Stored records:

━━━━━━

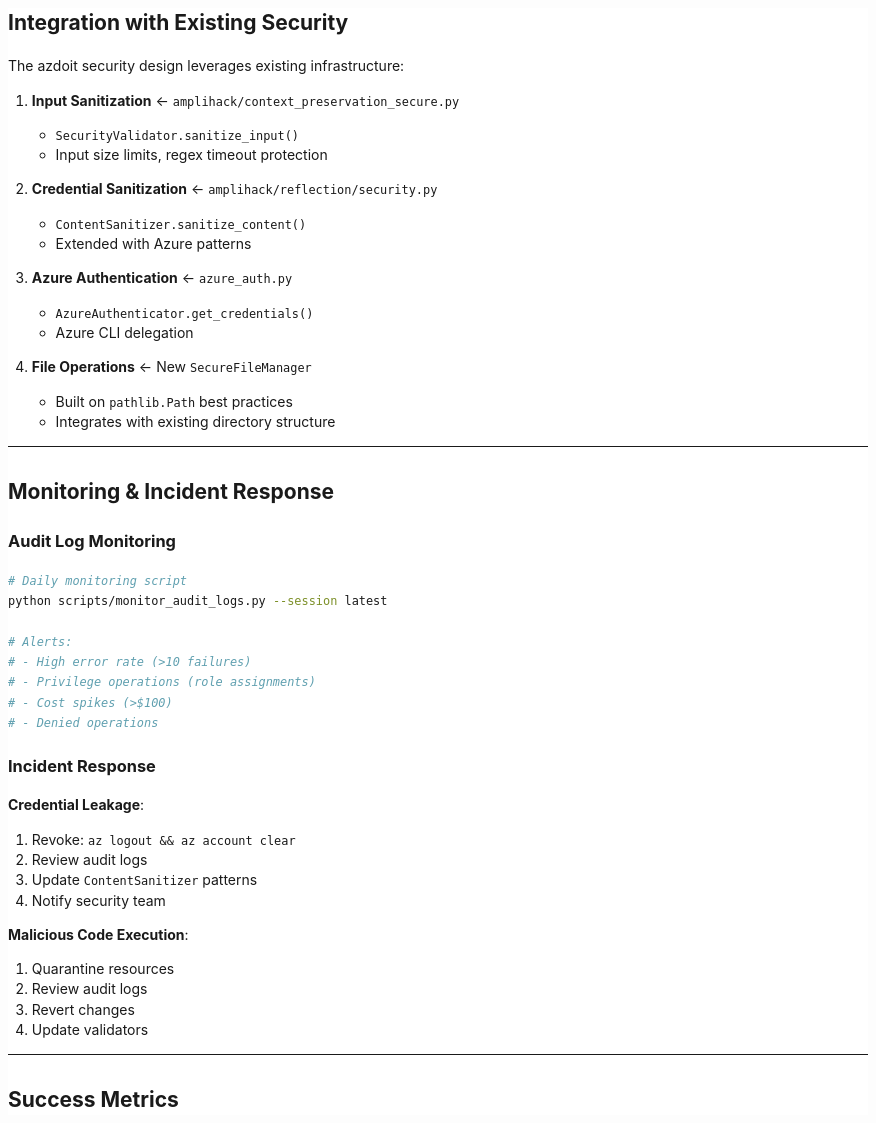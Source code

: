 ## Integration with Existing Security

The azdoit security design leverages existing infrastructure:

1. **Input Sanitization** ← `amplihack/context_preservation_secure.py`
   - `SecurityValidator.sanitize_input()`
   - Input size limits, regex timeout protection

2. **Credential Sanitization** ← `amplihack/reflection/security.py`
   - `ContentSanitizer.sanitize_content()`
   - Extended with Azure patterns

3. **Azure Authentication** ← `azure_auth.py`
   - `AzureAuthenticator.get_credentials()`
   - Azure CLI delegation

4. **File Operations** ← New `SecureFileManager`
   - Built on `pathlib.Path` best practices
   - Integrates with existing directory structure

---

## Monitoring & Incident Response

### Audit Log Monitoring

```bash
# Daily monitoring script
python scripts/monitor_audit_logs.py --session latest

# Alerts:
# - High error rate (>10 failures)
# - Privilege operations (role assignments)
# - Cost spikes (>$100)
# - Denied operations
```

### Incident Response

**Credential Leakage**:
1. Revoke: `az logout && az account clear`
2. Review audit logs
3. Update `ContentSanitizer` patterns
4. Notify security team

**Malicious Code Execution**:
1. Quarantine resources
2. Review audit logs
3. Revert changes
4. Update validators

---

## Success Metrics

━━━━━━

Assignment – Which lines of the entries above contain the word "with"? Copy each of them.

Output of the exercise –
: ## Integration with Existing Security
   - Extended with Azure patterns
   - Integrates with existing directory structure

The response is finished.